[Entries taken from a collection]
· · · · · · ·

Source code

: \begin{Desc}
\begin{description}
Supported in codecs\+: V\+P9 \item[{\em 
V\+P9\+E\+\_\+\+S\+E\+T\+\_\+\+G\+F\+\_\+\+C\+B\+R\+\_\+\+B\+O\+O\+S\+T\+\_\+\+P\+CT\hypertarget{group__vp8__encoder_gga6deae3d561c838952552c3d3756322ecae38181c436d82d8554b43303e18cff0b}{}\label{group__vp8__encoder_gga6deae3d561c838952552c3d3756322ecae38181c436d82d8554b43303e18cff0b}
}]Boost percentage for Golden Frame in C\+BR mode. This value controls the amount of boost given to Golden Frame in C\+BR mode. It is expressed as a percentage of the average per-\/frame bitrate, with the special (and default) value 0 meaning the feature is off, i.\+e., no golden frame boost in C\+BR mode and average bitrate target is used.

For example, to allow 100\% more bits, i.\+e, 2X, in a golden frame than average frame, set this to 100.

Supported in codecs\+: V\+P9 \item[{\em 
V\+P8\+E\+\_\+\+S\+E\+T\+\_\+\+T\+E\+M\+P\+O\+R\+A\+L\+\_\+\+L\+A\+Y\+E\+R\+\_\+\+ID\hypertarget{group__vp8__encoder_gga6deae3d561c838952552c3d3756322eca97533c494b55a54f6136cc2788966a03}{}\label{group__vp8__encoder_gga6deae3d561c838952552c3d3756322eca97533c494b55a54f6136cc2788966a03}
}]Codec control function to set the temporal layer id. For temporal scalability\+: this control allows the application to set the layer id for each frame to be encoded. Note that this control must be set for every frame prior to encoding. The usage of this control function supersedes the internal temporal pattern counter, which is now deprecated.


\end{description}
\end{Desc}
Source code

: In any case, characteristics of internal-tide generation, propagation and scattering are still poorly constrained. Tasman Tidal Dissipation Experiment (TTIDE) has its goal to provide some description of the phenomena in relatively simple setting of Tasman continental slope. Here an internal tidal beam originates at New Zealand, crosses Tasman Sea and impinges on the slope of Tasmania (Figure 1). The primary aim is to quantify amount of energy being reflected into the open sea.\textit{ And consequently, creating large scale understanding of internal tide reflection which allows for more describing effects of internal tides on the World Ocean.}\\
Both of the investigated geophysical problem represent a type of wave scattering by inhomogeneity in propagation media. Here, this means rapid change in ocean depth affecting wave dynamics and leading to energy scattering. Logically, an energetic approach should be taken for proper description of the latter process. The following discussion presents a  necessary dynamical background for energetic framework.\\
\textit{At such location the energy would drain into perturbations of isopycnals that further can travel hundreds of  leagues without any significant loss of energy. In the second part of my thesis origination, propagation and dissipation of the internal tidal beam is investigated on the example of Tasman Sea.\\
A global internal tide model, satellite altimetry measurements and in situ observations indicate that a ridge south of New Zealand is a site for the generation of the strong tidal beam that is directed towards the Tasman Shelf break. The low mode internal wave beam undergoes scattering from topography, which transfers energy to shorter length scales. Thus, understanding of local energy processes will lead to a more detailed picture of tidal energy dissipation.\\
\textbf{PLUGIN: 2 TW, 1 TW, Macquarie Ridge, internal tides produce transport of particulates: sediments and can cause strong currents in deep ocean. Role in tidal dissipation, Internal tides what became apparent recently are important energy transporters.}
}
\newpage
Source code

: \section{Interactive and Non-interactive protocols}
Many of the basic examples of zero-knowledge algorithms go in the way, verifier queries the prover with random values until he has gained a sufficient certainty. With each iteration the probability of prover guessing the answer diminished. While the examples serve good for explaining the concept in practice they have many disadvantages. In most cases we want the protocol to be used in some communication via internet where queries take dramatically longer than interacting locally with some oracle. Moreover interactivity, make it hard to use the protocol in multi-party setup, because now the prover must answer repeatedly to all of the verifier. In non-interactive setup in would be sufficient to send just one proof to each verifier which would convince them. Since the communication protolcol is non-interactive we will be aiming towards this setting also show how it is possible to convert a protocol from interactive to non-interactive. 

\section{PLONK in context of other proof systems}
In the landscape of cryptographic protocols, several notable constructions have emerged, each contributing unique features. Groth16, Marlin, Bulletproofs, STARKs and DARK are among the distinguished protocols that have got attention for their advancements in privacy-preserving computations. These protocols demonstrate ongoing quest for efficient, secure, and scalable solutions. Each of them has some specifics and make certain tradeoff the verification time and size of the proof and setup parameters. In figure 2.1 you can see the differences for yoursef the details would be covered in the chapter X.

· · · · · · ·

Go through the records and gather the lines that hold "golden".

◆ **Response to the exercise**:
}]Boost percentage for Golden Frame in C\+BR mode. This value controls the amount of boost given to Golden Frame in C\+BR mode. It is expressed as a percentage of the average per-\/frame bitrate, with the special (and default) value 0 meaning the feature is off, i.\+e., no golden frame boost in C\+BR mode and average bitrate target is used.
For example, to allow 100\% more bits, i.\+e, 2X, in a golden frame than average frame, set this to 100.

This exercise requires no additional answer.